Multiple Endometrial Polyps

However, there have been cases that deserve attention. Dorum et al,[19] reported two such cases of endometrial cancer [Figures 4–5] with ET of <4 mm in their series of 100 women with PMB. Philip et al,[20] reported in their study including 85 Jamaican women that half of the patients with endometrial carcinoma had an ET of 3–4 mm. These articles at the same time, discuss the probable reason for this disparity. An occasional patient with repeated episodes of heavy bleeding might have shed her endometrium and hence might be showing a thin endometrium and such cases are picked up on hysteroscopy. This analysis illustrates that endometrial cancers will occasionally be missed if transvaginal ultrasonographic measurement of ET is used as a sole mode of investigation of PMB.

Figure 4

Malignant Endometrial growth

Figure 5

Carcinoma Endometrium

CONCLUSIONS

Women between 50 and 55 years formed the majority (56.6%) of the patients with PMB [Table 2]. But the incidence of carcinoma was highest in those above 55 years of age (i.e. 33.3%) [Table 3]. But none of the postmenopausal patients up to 49 years of age had endometrial carcinoma.

Factors such as obesity (62.25%), diabetes mellitus (50%), nulliparity (33.3%) and hypertension (25%) were significantly associated with the occurrence of endometrial carcinoma.

Atrophic endometritis was the most common cause of postmenopausal bleeding (66.67%), followed by endometrial carcinoma (13. 6%) and endometrial polyp (11.6%).

After correlating clinical diagnosis and diagnosis after investigations (TVS and hysteroscopy), hysteroscopy was found to be the most sensitive (97% vs. 76% of TVS) and specific (98.66%) method for diagnosing endometrial pathologies, considering histopathology to be the gold standard for diagnosis.

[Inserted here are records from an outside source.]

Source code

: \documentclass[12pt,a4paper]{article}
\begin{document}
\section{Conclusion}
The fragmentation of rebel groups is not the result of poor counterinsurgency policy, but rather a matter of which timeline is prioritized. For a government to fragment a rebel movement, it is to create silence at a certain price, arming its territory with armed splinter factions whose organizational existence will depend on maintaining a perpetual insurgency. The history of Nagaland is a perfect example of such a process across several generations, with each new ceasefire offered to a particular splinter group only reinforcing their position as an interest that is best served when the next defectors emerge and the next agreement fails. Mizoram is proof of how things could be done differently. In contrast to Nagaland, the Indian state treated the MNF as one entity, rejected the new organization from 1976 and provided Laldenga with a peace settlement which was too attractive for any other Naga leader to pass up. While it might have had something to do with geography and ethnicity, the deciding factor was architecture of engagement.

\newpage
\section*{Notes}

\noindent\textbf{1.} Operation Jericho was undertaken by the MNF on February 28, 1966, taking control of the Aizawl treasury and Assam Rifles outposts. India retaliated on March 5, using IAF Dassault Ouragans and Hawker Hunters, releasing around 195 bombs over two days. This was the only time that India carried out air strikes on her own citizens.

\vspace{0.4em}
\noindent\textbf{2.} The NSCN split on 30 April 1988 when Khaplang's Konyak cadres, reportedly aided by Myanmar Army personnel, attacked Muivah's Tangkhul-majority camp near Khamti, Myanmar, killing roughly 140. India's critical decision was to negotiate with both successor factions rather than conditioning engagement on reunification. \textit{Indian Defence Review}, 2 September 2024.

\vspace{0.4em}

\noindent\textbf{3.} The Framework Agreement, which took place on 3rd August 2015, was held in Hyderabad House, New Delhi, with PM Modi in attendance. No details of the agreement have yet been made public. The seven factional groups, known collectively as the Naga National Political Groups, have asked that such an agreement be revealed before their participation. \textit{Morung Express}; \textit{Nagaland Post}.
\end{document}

Hysteroscopy can be considered as the simple, safe, effective and first-line gold standard method for the evaluation of the patients with PMB.

In elderly patients who are at high risk for any invasive procedure like hysterectomy, hysteroscopy is effective in reducing the number of hospital visits, admissions and total costs.

Though a larger study with a bigger sample size is definitely recommended, from our study it can be definitely concluded that hysteroscopy should be considered as a first-line modality in the management of the patient with PMB.